This repository contains guidelines for working with Large Language Models (LLMs) to generate code. The focus is on maintaining human control, creating sustainable workflows, and producing quality code through clear communication with AI assistants.

Core Philosophy: You stay in charge of design and decisions. The LLM implements what you specify.

The Hare and The Tortoise: LLMs are great servants and bad masters.

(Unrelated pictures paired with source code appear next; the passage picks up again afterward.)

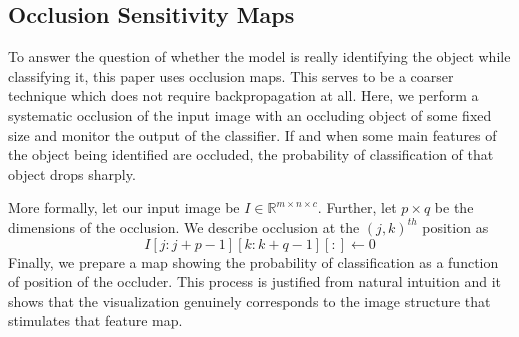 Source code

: \subsection{Occlusion Sensitivity Maps}
To answer the question of whether the model is really identifying the object while classifying it, this \cite{occlusion} paper uses occlusion maps. This serves to be a coarser technique which does not require backpropagation at all. Here, we perform a systematic occlusion of the input image with an occluding object of some fixed size and monitor the output of the classifier. If and when some main features of the object being identified are occluded, the probability of classification of that object drops sharply. 

More formally, let our input image be $I \in \mathbb{R}^{m \times n \times c}$. Further, let $p \times q$ be the dimensions of the occlusion. We describe occlusion at the $(j,k)^{th}$ position as
\[I[j:j+p-1][k:k+q-1][:] \leftarrow 0\]
Finally, we prepare a map showing the probability of classification as a function of position of the occluder. This process is justified from natural intuition and it shows
that the visualization genuinely corresponds to the image structure that stimulates that feature map. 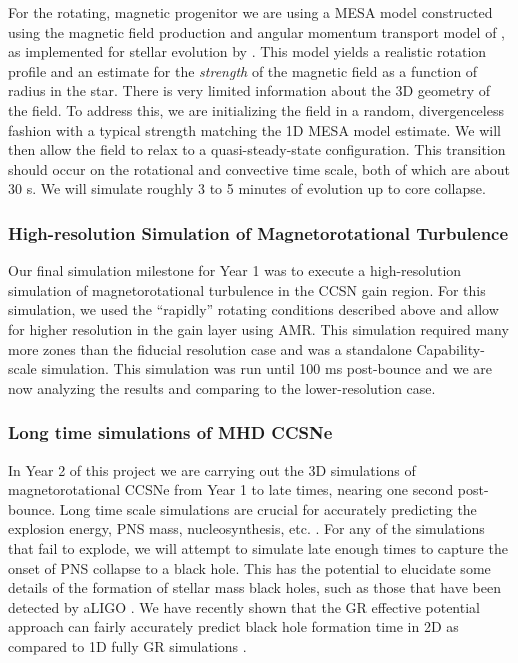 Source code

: \documentclass[12pt]{article}
\begin{document}
For the rotating, magnetic progenitor we are using a MESA model constructed using the magnetic field production and angular momentum transport model of \citet{spruit:2002}, as implemented for stellar evolution by \citet{heger:2005, paxton:2015}.
This model yields a realistic rotation profile and an estimate for the {\it strength} of the magnetic field as a function of radius in the star. 
There is very limited information about the 3D geometry of the field.
To address this, we are initializing the field in a random, divergenceless fashion with a typical strength matching the 1D MESA model estimate.
We will then allow the field to relax to a quasi-steady-state configuration.
This transition should occur on the rotational and convective time scale, both of which are about 30 s. 
We will simulate roughly 3 to 5 minutes of evolution up to core collapse.

\subsubsection{High-resolution Simulation of Magnetorotational Turbulence}

Our final simulation milestone for Year 1 was to execute a high-resolution simulation of magnetorotational turbulence in the CCSN gain region. 
For this simulation, we used the ``rapidly'' rotating conditions described above and allow for higher resolution in the gain layer using AMR.
This simulation required many more zones than the fiducial resolution case and was a standalone Capability-scale simulation.
This simulation was run until 100 ms post-bounce and we are now analyzing the results and comparing to the lower-resolution case. 

\subsubsection{Long time simulations of MHD CCSNe}

In Year 2 of this project we are carrying out the 3D simulations of magnetorotational CCSNe from Year 1 to late times, nearing one second post-bounce.
Long time scale simulations are crucial for accurately predicting the explosion energy, PNS mass, nucleosynthesis, etc. \citep{bruenn:2016, muller:2017}.
For any of the simulations that fail to explode, we will attempt to simulate late enough times to capture the onset of PNS collapse to a black hole.
This has the potential to elucidate some details of the formation of stellar mass black holes, such as those that have been detected by aLIGO \citep{abbott:2016, abbott:2017}.
We have recently shown \citep{pan:2018} that the GR effective potential approach can fairly accurately predict black hole formation time in 2D as compared to 1D fully GR simulations \citep{oconnor:2011}.
\end{document}
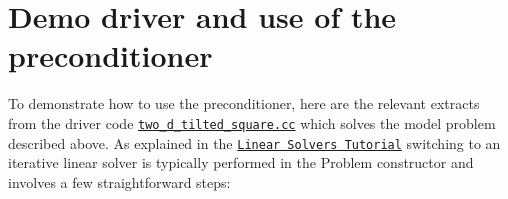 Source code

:  

\hypertarget{index_example}{}\section{Demo driver and use of the preconditioner}\label{index_example}
To demonstrate how to use the preconditioner, here are the relevant extracts from the driver code \href{../../../../demo_drivers/navier_stokes/lagrange_enforced_flow_preconditioner/two_d_tilted_square.cc}{\tt two\+\_\+d\+\_\+tilted\+\_\+square.\+cc} which solves the model problem described above. As explained in the \href{../../../linear_solvers/html/index.html}{\tt Linear Solvers Tutorial} switching to an iterative linear solver is typically performed in the {\ttfamily Problem} constructor and involves a few straightforward steps\+:


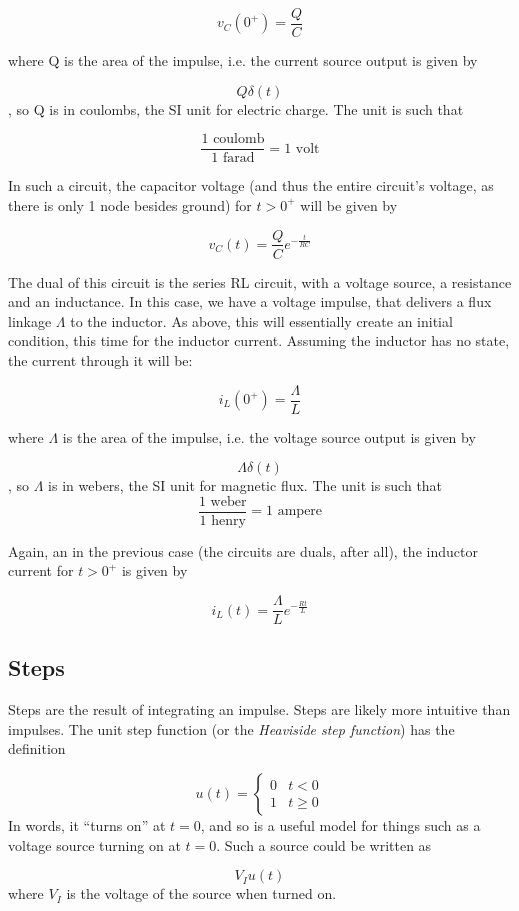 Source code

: \documentclass[12pt,a4paper]{report}
\begin{document}
\[ v_C(0^{+}) = \frac{Q}{C} \]

where Q is the area of the impulse, i.e. the current source output is given by

\[ Q \delta(t) \], so Q is in coulombs, the SI unit for electric charge. The unit is such that

\[ \frac{1\text{ coulomb}}{1\text{ farad}} = 1\text{ volt} \]

In such a circuit, the capacitor voltage (and thus the entire circuit's voltage, as there is only 1 node besides ground) for $t > 0^{+}$ will be given by

\[ v_C(t) = \frac{Q}{C} e^{-\frac{t}{RC}} \]

The dual of this circuit is the series RL circuit, with a voltage source, a resistance and an inductance. In this case, we have a voltage impulse, that delivers a flux linkage $\Lambda$ to the inductor. As above, this will essentially create an initial condition, this time for the inductor current. Assuming the inductor has no state, the current through it will be:

\[ i_L(0^{+}) = \frac{\Lambda}{L} \]

where $\Lambda$ is the area of the impulse, i.e. the voltage source output is given by

\[ \Lambda \delta(t) \], so $\Lambda$ is in webers, the SI unit for magnetic flux. The unit is such that
\[ \frac{1\text{ weber}}{1\text{ henry}} = 1\text{ ampere} \]

Again, an in the previous case (the circuits are duals, after all), the inductor current for $t > 0^{+}$ is given by

\[ i_L(t) = \frac{\Lambda}{L} e^{-\frac{R t}{L}} \] 

\subsection{Steps}
Steps are the result of integrating an impulse. Steps are likely more intuitive than impulses. The unit step function (or the \emph{Heaviside step function}) has the definition

\[ u(t) = 
  \begin{cases}
   0  & t < 0 \\
   1  & t \ge 0
  \end{cases}
\]
In words, it ``turns on'' at $t = 0$, and so is a useful model for things such as a voltage source turning on at $t = 0$. Such a source could be written as

\[ V_I u(t) \]
where $V_I$ is the voltage of the source when turned on.\\
\end{document}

If you expect to rush ahead and expect it to generate the whole of whatever you're creating in one go, you will end up with more code than you can follow/read/understand. In that mass there will be somewhere an error. This error will not be obvious to you, nor will it be to the LLM that generated it. What will follow is a slow and painful debugging process in which your early, apparent speed gains are lost incrementally. The quickest path to success is to use small, well specified steps very steadily.

The repo contains guides and examples for using LLMs for analysis code and workflow generation.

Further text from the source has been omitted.